Der sanfte Hauptkommissar sagte nur: "Nehmen Sie's den Kollegen nicht übel. Das ist ein harter Job." Das war im Dezember 1976. Ein paar Monate später hieß die nächste Station meiner journalistischen Ausbildung "Politikressort". Am 5. September 1977 entführte die Rote-Armee-Fraktion (RAF) den Arbeitgeberpräsidenten Hanns Martin Schleyer und erschoss seine Begleiter. Am 18. Oktober schließlich stürmten deutsche GSG9-Kräfte im somalischen Mogadischu die Passagiermaschine Landshut und befreiten 86 Geiseln. In Stammheim brachten sich daraufhin die Terroristen Baader, Ensslin und Raspe um, nachdem sich ihr Plan zerschlagen hatte, gegen die Geiseln ausgetauscht zu werden. Und am 19. Oktober wurde der ermordete Schleyer gefunden der Racheakt der Terroristen. Sechs Wochen, die als "deutscher Herbst" unser Land verändert haben. Auch mich.
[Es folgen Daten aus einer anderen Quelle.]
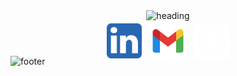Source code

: <header>
    <img alt="heading" src="https://capsule-render.vercel.app/api?type=waving&color=0:ff888c,100:fe0009&fontColor=fefefe&reversal=true&height=256&animation=fadeIn&text=Facundo%20Berges&fontSize=90&desc=Hola!%20soy&descAlign=10&descAlignY=15&descSize=30"/>
</header>

<footer>
    <div>
        <img alt="footer" src="https://capsule-render.vercel.app/api?section=footer&height=200&type=blur&reversal=true&color=gradient&text=Contactame!&fontAlign=50&fontAlignY=45&fontSize=55&textBg=false"/>
    </div>
    <div style="position: relative; display: flex; justify-content: center">
        <div style="position: absolute; top:-74px; border-radius:10px;padding:5px 0 0">
            <a target="_blank" title="LinkedIn" href="https://www.linkedin.com/in/facundo-berges" style="text-decoration: none; padding: 5px;">
                <img alt="LinkedIn Logo" src="./images/linkedin-logo.svg" height=56 />
            </a>
            <a target="_blank" title="Gmail" href="mailto:facundo.h.berges@gmail.com" style="text-decoration: none; padding: 5px;">
                <img alt="Gmail Logo" src="./images/gmail-logo.svg" height=56 />
            </a>
            <a target="_blank" title="GitHub" href="https://github.com/FacundoBerges/" style="text-decoration: none; padding: 5px;">
                <img alt="GitHub Logo" src="./images/github-logo.svg" height=56 />
            </a>
        </div>
    </div>
</footer>
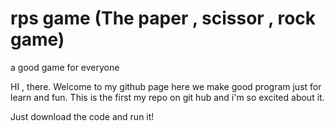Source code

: # rps game (The paper , scissor , rock game)

a good game for everyone

HI , there. Welcome to my github page here we make good program just for learn and fun.
This is the first my repo on git hub and i'm so excited about it.

Just download the code and run it!
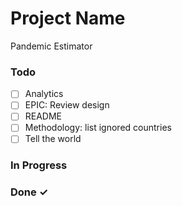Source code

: # Project Name

Pandemic Estimator

### Todo

- [ ] Analytics  
- [ ] EPIC: Review design  
- [ ] README  
- [ ] Methodology: list ignored countries  
- [ ] Tell the world  

### In Progress


### Done ✓


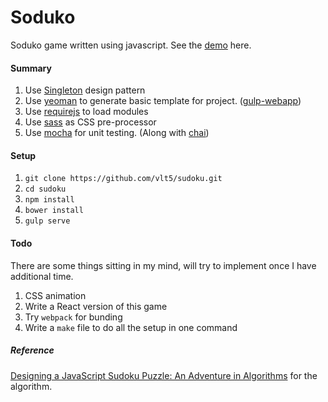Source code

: # Soduko
Soduko game written using javascript. See the [demo](http://vlt5.github.io/sudoku/index.html) here.

#### Summary
1. Use [Singleton](http://addyosmani.com/resources/essentialjsdesignpatterns/book/) design pattern
2. Use [yeoman](http://yeoman.io/) to generate basic template for project. ([gulp-webapp](https://github.com/yeoman/generator-gulp-webapp))
3. Use [requirejs](http://requirejs.org/) to load modules
4. Use [sass](http://sass-lang.com/) as CSS pre-processor
5. Use [mocha](http://mochajs.org/) for unit testing. (Along with [chai](http://chaijs.com/))


#### Setup
1. `git clone https://github.com/vlt5/sudoku.git`
2. `cd sudoku`
3. `npm install`
4. `bower install`
5. `gulp serve`


#### Todo
There are some things sitting in my mind, will try to implement once I have additional time.  
1. CSS animation
2. Write a React version of this game
3. Try `webpack` for bunding
4. Write a `make` file to do all the setup in one command


##### Reference
[Designing a JavaScript Sudoku Puzzle: An Adventure in Algorithms](http://moriel.smarterthanthat.com/tips/javascript-sudoku-backtracking-algorithm/) for the algorithm.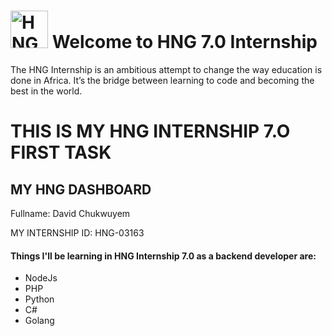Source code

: # <a href ='https://board.hng.tech'><img src='https://res.cloudinary.com/joshuafolorunsho/image/upload/v1572768106/hng_logo-min.png' height='60' alt='HNG Internship Logo' /></a> Welcome to HNG 7.0 Internship

The HNG Internship is an ambitious attempt to change the way education is done in Africa. It’s the bridge between learning to code and becoming the best in the world.

# THIS IS MY HNG INTERNSHIP 7.O FIRST TASK

## MY HNG DASHBOARD
Fullname: David Chukwuyem

MY INTERNSHIP ID: HNG-03163

#### Things I'll be learning in HNG Internship 7.0 as a backend developer are:
- NodeJs
- PHP
- Python
- C#
- Golang
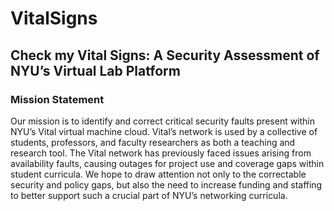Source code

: # VitalSigns
## Check my Vital Signs: A Security Assessment of NYU’s Virtual Lab Platform

### Mission Statement
Our mission is to identify and correct critical security faults present within NYU’s Vital virtual machine cloud. Vital’s network is used by a collective of students, professors, and faculty researchers as both a teaching and research tool. The Vital network has previously faced issues arising from availability faults, causing outages for project use and coverage gaps within student curricula. We hope to draw attention not only to the correctable security and policy gaps, but also the need to increase funding and staffing to better support such a crucial part of NYU’s networking curricula.
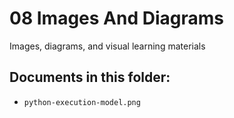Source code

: # 08 Images And Diagrams

Images, diagrams, and visual learning materials

## Documents in this folder:

- `python-execution-model.png`
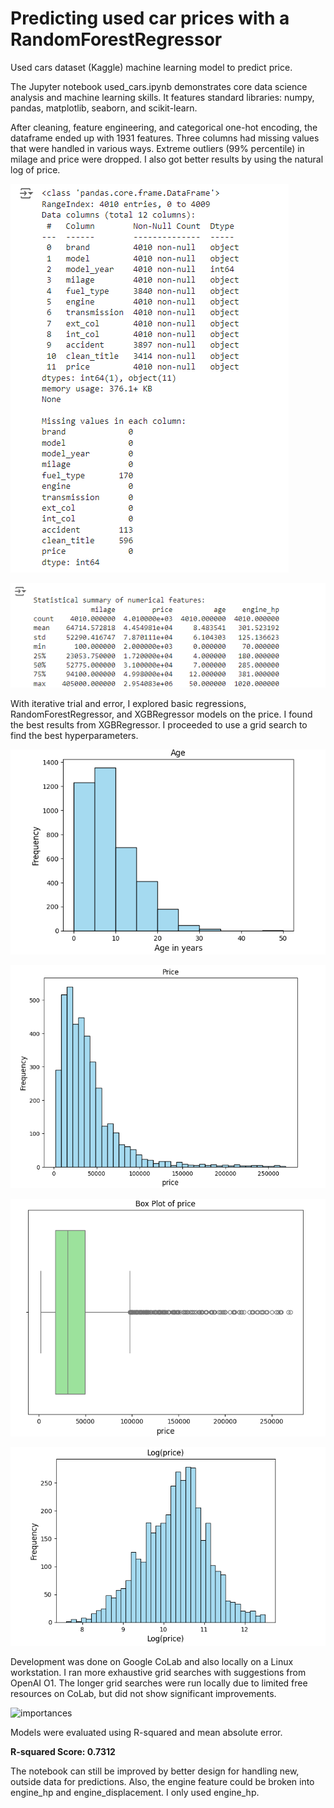 # Predicting used car prices with a RandomForestRegressor
Used cars dataset (Kaggle) machine learning model to predict price.

The Jupyter notebook used_cars.ipynb demonstrates core data science analysis and machine learning skills. It features standard libraries: numpy, pandas, matplotlib, seaborn, and scikit-learn.

After cleaning, feature engineering, and categorical one-hot encoding, the dataframe ended up with 1931 features. Three columns had missing values that were handled in various ways. Extreme outliers (99% percentile) in milage and price were dropped. I also got better results by using the natural log of price.

![info](used-cars-info.png)

![info-2](used-cars-info-2.png)

With iterative trial and error, I explored basic regressions, RandomForestRegressor, and XGBRegressor models on the price. I found the best results from XGBRegressor. I proceeded to use a 
grid search to find the best hyperparameters. 

![age histogram](used-cars-age-histogram.png)

![price histogram](used-cars-price-histogram.png)

![price boxplot](used-cars-price-boxplot.png)

![log(price) histogram](used-cars-log-price-histogram.png)

Development was done on Google CoLab and also locally on a Linux workstation. I ran more exhaustive grid searches with suggestions from OpenAI O1. The longer grid searches were run locally due to limited free resources on CoLab, but did not show significant improvements.

![importances](https://github.com/user-attachments/assets/81467431-3f0c-4d10-80db-810458470716)

Models were evaluated using R-squared and mean absolute error.

**R-squared Score: 0.7312**

The notebook can still be improved by better design for handling new, outside data for predictions. Also, the engine feature could be broken into engine_hp and engine_displacement. I only used engine_hp.





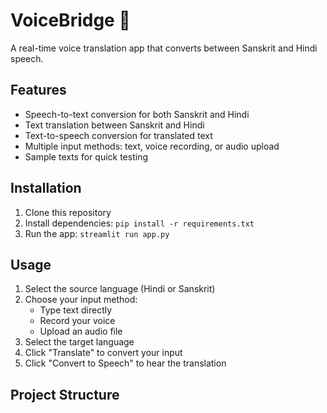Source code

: # VoiceBridge 🎤

A real-time voice translation app that converts between Sanskrit and Hindi speech.

## Features

- Speech-to-text conversion for both Sanskrit and Hindi
- Text translation between Sanskrit and Hindi
- Text-to-speech conversion for translated text
- Multiple input methods: text, voice recording, or audio upload
- Sample texts for quick testing

## Installation

1. Clone this repository
2. Install dependencies: `pip install -r requirements.txt`
3. Run the app: `streamlit run app.py`

## Usage

1. Select the source language (Hindi or Sanskrit)
2. Choose your input method:
   - Type text directly
   - Record your voice
   - Upload an audio file
3. Select the target language
4. Click "Translate" to convert your input
5. Click "Convert to Speech" to hear the translation

## Project Structure
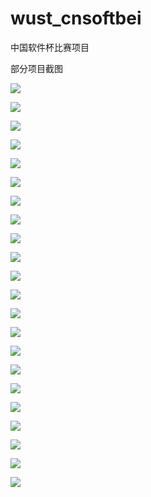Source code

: # wust_cnsoftbei

中国软件杯比赛项目

部分项目截图

![](img/绑定/聊天框绑定页面.png)



![](img/绑定/绑定页面2.png)

![](./img/自定义菜单/自定义菜单--成绩查询.png)

![](./img/自定义菜单/自定义菜单--按学期查询1.png)

![](./img/自定义菜单/自定义菜单--按学期查询3.png)

![](./img/自定义菜单/自定义菜单--教务通知1.png)

![](./img/自定义菜单/自定义菜单--学校新闻1.png)



![](./img/自定义菜单/自定义菜单--学校新闻6.png)

![](./img/自定义菜单/教务信息5.png)

![](./img/微教务/微教务首页1.png)

![](./img/微教务/微教务-选课情况1.png)

![](./img/微教务/微教务-选课情况4.png)

![](./img/微教务/成绩查询页面.png)

![](img/聊天框/聊天框菜单.png)

![](img/聊天框/聊天框代号65.png)

![](img/聊天框/聊天框代号1和2.png)

![](img/聊天框/聊天框地理位置更新.png)

![](img/聊天框/聊天框图书查询.png)

![](img/聊天框/聊天框附近美食KTV.png)



![](./img/图书馆/图书馆首页面1.png)

![](./img/图书馆/图书馆书目检索页面1.png)

![](./img/图书馆/图书馆新书通报.png)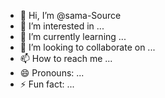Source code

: - 👋 Hi, I’m @sama-Source
- 👀 I’m interested in ...
- 🌱 I’m currently learning ...
- 💞️ I’m looking to collaborate on ...
- 📫 How to reach me ...
- 😄 Pronouns: ...
- ⚡ Fun fact: ...

<!---
sama-Source/sama-Source is a ✨ special ✨ repository because its `README.md` (this file) appears on your GitHub profile.
You can click the Preview link to take a look at your changes.
--->
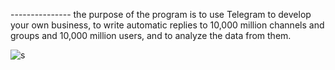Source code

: ---------------  the purpose of the program is to use Telegram to develop your own business, to write automatic replies to 10,000 million channels and groups and 10,000 million users, and to analyze the data from them.  



![s](https://github.com/user-attachments/assets/f8e35d7b-15ce-42a5-8827-7f9b1afdfb7a)
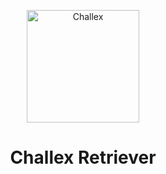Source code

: <p align="center">
<img src="https://xookz.com/challex-images/challexlogo.png" alt="Challex" height="180" width="180"/>
</p>
<h1 align="center">Challex Retriever</h1>
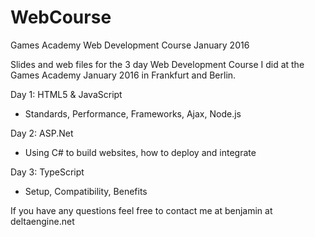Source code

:# WebCourse
Games Academy Web Development Course January 2016

Slides and web files for the 3 day Web Development Course I did at the Games Academy January 2016 in Frankfurt and Berlin.

Day 1: HTML5 & JavaScript
- Standards, Performance, Frameworks, Ajax, Node.js

Day 2: ASP.Net
- Using C# to build websites, how to deploy and integrate

Day 3: TypeScript
- Setup, Compatibility, Benefits

If you have any questions feel free to contact me at benjamin at deltaengine.net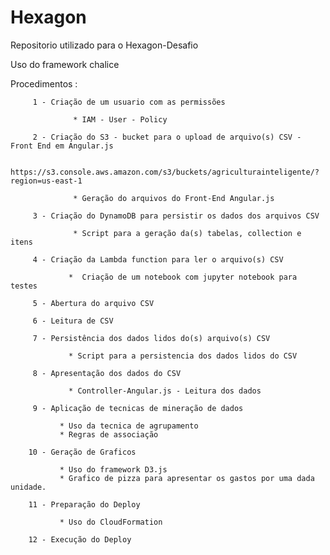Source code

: # Hexagon

Repositorio utilizado para o Hexagon-Desafio 

Uso do framework chalice

Procedimentos :

         1 - Criação de um usuario com as permissões
         
                  * IAM - User - Policy
                  
         2 - Criação do S3 - bucket para o upload de arquivo(s) CSV - Front End em Angular.js
         
                  https://s3.console.aws.amazon.com/s3/buckets/agriculturainteligente/?region=us-east-1
         
                  * Geração do arquivos do Front-End Angular.js
         
         3 - Criação do DynamoDB para persistir os dados dos arquivos CSV
                  
                  * Script para a geração da(s) tabelas, collection e itens
         
         4 - Criação da Lambda function para ler o arquivo(s) CSV 
         
                 *  Criação de um notebook com jupyter notebook para testes
         
         5 - Abertura do arquivo CSV
         
         6 - Leitura de CSV
         
         7 - Persistência dos dados lidos do(s) arquivo(s) CSV 
         
                 * Script para a persistencia dos dados lidos do CSV
         
         8 - Apresentação dos dados do CSV
         
                 * Controller-Angular.js - Leitura dos dados 
         
         9 - Aplicação de tecnicas de mineração de dados
         
               * Uso da tecnica de agrupamento 
               * Regras de associação
               
        10 - Geração de Graficos
        
               * Uso do framework D3.js
               * Grafico de pizza para apresentar os gastos por uma dada unidade.
        
        11 - Preparação do Deploy
        
               * Uso do CloudFormation
        
        12 - Execução do Deploy

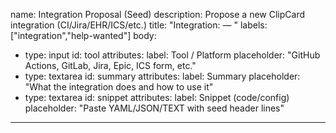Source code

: name: Integration Proposal (Seed)
description: Propose a new ClipCard integration (CI/Jira/EHR/ICS/etc.)
title: "Integration: <tool> — <domain>"
labels: ["integration","help-wanted"]
body:
  - type: input
    id: tool
    attributes:
      label: Tool / Platform
      placeholder: "GitHub Actions, GitLab, Jira, Epic, ICS form, etc."
  - type: textarea
    id: summary
    attributes:
      label: Summary
      placeholder: "What the integration does and how to use it"
  - type: textarea
    id: snippet
    attributes:
      label: Snippet (code/config)
      placeholder: "Paste YAML/JSON/TEXT with seed header lines"

---

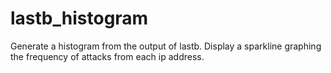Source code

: # lastb_histogram
Generate a histogram from the output of lastb. Display a sparkline graphing the frequency of attacks from each ip address.

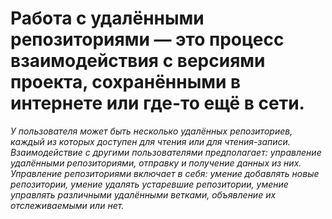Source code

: # Работа с удалёнными репозиториями — это процесс взаимодействия с версиями проекта, сохранёнными в интернете или где-то ещё в сети.
*У пользователя может быть несколько удалённых репозиториев, каждый из которых доступен для чтения или для чтения-записи.
Взаимодействие с другими пользователями предполагает:
управление удалёнными репозиториями,
отправку и получение данных из них.
Управление репозиториями включает в себя:
умение добавлять новые репозитории,
умение удалять устаревшие репозитории,
умение управлять различными удалёнными ветками,
объявление их отслеживаемыми или нет.*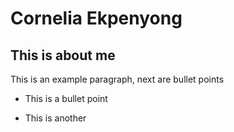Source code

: # Cornelia Ekpenyong
## This is about me
This is an example paragraph, next are bullet points
* This is a bullet point
- This is another
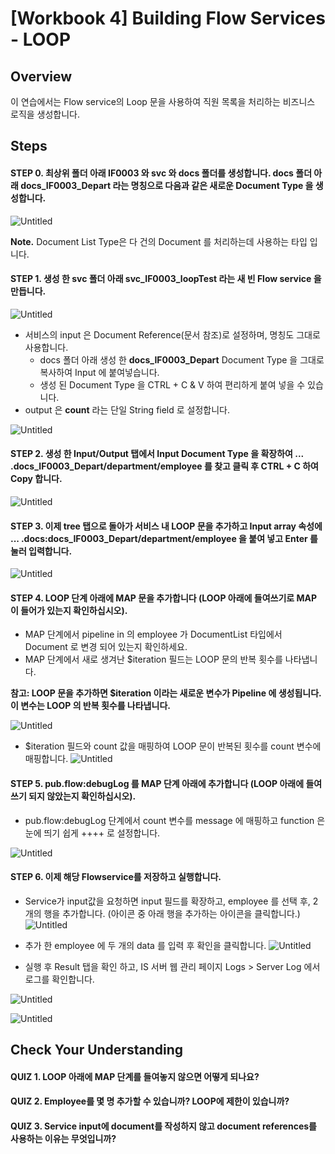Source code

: # [Workbook 4] Building Flow Services - LOOP

## Overview

이 연습에서는 Flow service의 Loop 문을 사용하여 직원 목록을 처리하는 비즈니스 로직을 생성합니다.


## Steps

#### STEP 0. 최상위 폴더 아래 IF0003 와 svc 와 docs 폴더를 생성합니다. docs 폴더 아래 docs_IF0003_Depart 라는 명칭으로 다음과 같은 새로운 Document Type 을 생성합니다.

![Untitled](%5BWorkbook%204%5D%20Building%20Flow%20Services%20-%20LOOP%20adc3c2842c234df2ba93e2fcfb87669d/new1.png)   

**Note.** Document List Type은 다 건의 Document 를 처리하는데 사용하는 타입 입니다.


#### STEP 1. 생성 한 svc 폴더 아래 svc_IF0003_loopTest 라는 새 빈 Flow service 을 만듭니다. 
![Untitled](%5BWorkbook%204%5D%20Building%20Flow%20Services%20-%20LOOP%20adc3c2842c234df2ba93e2fcfb87669d/new2.png)   

- 서비스의 input 은 Document Reference(문서 참조)로 설정하며, 명칭도 그대로 사용합니다.
    - docs 폴더 아래 생성 한 **docs_IF0003_Depart** Document Type 을 그대로 복사하여 Input 에 붙여넣습니다.
    - 생성 된 Document Type 을 CTRL + C & V 하여 편리하게 붙여 넣을 수 있습니다.
- output 은 **count** 라는 단일 String field 로 설정합니다.

![Untitled](%5BWorkbook%204%5D%20Building%20Flow%20Services%20-%20LOOP%20adc3c2842c234df2ba93e2fcfb87669d/new3.png)
    

#### STEP 2. 생성 한 Input/Output 탭에서 Input Document Type 을 확장하여 ... .docs_IF0003_Depart/department/employee 를 찾고 클릭 후 CTRL + C 하여 Copy 합니다.
![Untitled](%5BWorkbook%204%5D%20Building%20Flow%20Services%20-%20LOOP%20adc3c2842c234df2ba93e2fcfb87669d/new4.png)


#### STEP 3. 이제 tree 탭으로 돌아가 서비스 내 LOOP 문을 추가하고 Input array 속성에 ... .docs:docs_IF0003_Depart/department/employee 을 붙여 넣고 Enter 를 눌러 입력합니다.
    
![Untitled](%5BWorkbook%204%5D%20Building%20Flow%20Services%20-%20LOOP%20adc3c2842c234df2ba93e2fcfb87669d/new5.png)
        

#### STEP 4. LOOP 단계 아래에 MAP 문을 추가합니다 (LOOP 아래에 들여쓰기로 MAP 이 들어가 있는지 확인하십시오).
- MAP 단계에서 pipeline in 의 employee 가 DocumentList 타입에서 Document 로 변경 되어 있는지 확인하세요.
- MAP 단계에서 새로 생겨난 $iteration 필드는 LOOP 문의 반복 횟수를 나타냅니다.
  
**참고: LOOP 문을 추가하면 $iteration 이라는 새로운 변수가 Pipeline 에 생성됩니다. 이 변수는 LOOP 의 반복 횟수를 나타냅니다.**
    
![Untitled](%5BWorkbook%204%5D%20Building%20Flow%20Services%20-%20LOOP%20adc3c2842c234df2ba93e2fcfb87669d/new6.png)

- $iteration 필드와 count 값을 매핑하여 LOOP 문이 반복된 횟수를 count 변수에 매핑합니다.
![Untitled](%5BWorkbook%204%5D%20Building%20Flow%20Services%20-%20LOOP%20adc3c2842c234df2ba93e2fcfb87669d/new7.png)
    

#### STEP 5. pub.flow:debugLog 를 MAP 단계 아래에 추가합니다 (LOOP 아래에 들여쓰기 되지 않았는지 확인하십시오). 

- pub.flow:debugLog 단계에서 count 변수를 message 에 매핑하고 function 은 눈에 띄기 쉽게 ++++ 로 설정합니다. 
    
![Untitled](%5BWorkbook%204%5D%20Building%20Flow%20Services%20-%20LOOP%20adc3c2842c234df2ba93e2fcfb87669d/new8.png)
    

    
#### STEP 6. 이제 해당 Flowservice를 저장하고 실행합니다. 

- Service가 input값을 요청하면 input 필드를 확장하고, employee 를 선택 후, 2개의 행을 추가합니다. (아이콘 중 아래 행을 추가하는 아이콘을 클릭합니다.)
![Untitled](%5BWorkbook%204%5D%20Building%20Flow%20Services%20-%20LOOP%20adc3c2842c234df2ba93e2fcfb87669d/new9.png)

- 추가 한 employee 에 두 개의 data 를 입력 후 확인을 클릭합니다.
![Untitled](%5BWorkbook%204%5D%20Building%20Flow%20Services%20-%20LOOP%20adc3c2842c234df2ba93e2fcfb87669d/new10.png)
  
- 실행 후 Result 탭을 확인 하고, IS 서버 웹 관리 페이지 Logs > Server Log 에서 로그를 확인합니다. 
    
![Untitled](%5BWorkbook%204%5D%20Building%20Flow%20Services%20-%20LOOP%20adc3c2842c234df2ba93e2fcfb87669d/new11.png)
    
![Untitled](%5BWorkbook%204%5D%20Building%20Flow%20Services%20-%20LOOP%20adc3c2842c234df2ba93e2fcfb87669d/new12.png)
    

    
## Check Your Understanding
    
#### QUIZ 1. LOOP 아래에 MAP 단계를 들여놓지 않으면 어떻게 되나요?
#### QUIZ 2. Employee를 몇 명 추가할 수 있습니까? LOOP에 제한이 있습니까?
#### QUIZ 3. Service input에 document를 작성하지 않고 document references를 사용하는 이유는 무엇입니까?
Der Jungjournalist Brummer war Teil eines Gefüges, das die Ereignisse bis in die Nächte diskutierte, als Menschen, die jeden Tag für ihr Publikum ein Blatt zu machen hatten, mit Nachrichten, Hintergrundberichten, Porträts, Interviews und Kommentaren. Während wir anfangs mit heißen Köpfen debattierten, veränderte sich in der Zeit der Gefangenschaft Schleyers unser Gesprächston. Und eines Tages kursierte der Witz: Jetzt können die RAF-Leute bald heiraten. Einen Schleyer haben sie schon, fehlt nur noch der Strauß. Auch ich habe ihn weitergereicht. Doch dann beschlich mich eine seltsame Ahnung. Den Ton, in dem wir jetzt über die Ereignisse sprachen, den kannte ich. Es war derselbe zynische Umgang mit dem Unabänderlichen, wie ihn die Verkehrspolizisten praktizierten.
"Professioneller Zynismus ist ein notwendiger Schutz"
Ich habe darüber neulich mit Martin geredet, von Beruf Arzt, als die ganzen Ereignisse in der Diskussion über die letztlich nicht erfolgte Begnadigung Christian Klars für mich plötzlich wieder höchst gegenwärtig wurden. "Sonnenklar", meinte Martin, "diese Art professioneller Zynismus ist ein notwendiger Schutz, er schafft Distanz und macht Handeln erst möglich. Was meinst Du, wie Mediziner untereinander über 'Fälle' reden? Oder Hauptschullehrer in Problemschulen? Wenn sie das nicht könnten, sie würden vor lauter Tränen ihre Arbeit nicht mehr sehen. Problematisch wird es nur, wenn der Zynismus zur Haltung wird, ja wenn den Profis das Bewusstsein dafür verloren geht, dass sie zynisch reden, dann fangen sie auch bald an, zynisch zu handeln. Als Mediziner sage ich: Alles eine Frage der Dosis. Was hilft, wird zum Gift, wenn man zu häufig und zu viel davon nimmt." Zynismus wird dann zur Droge, um jegliches Gefühl zu vermeiden.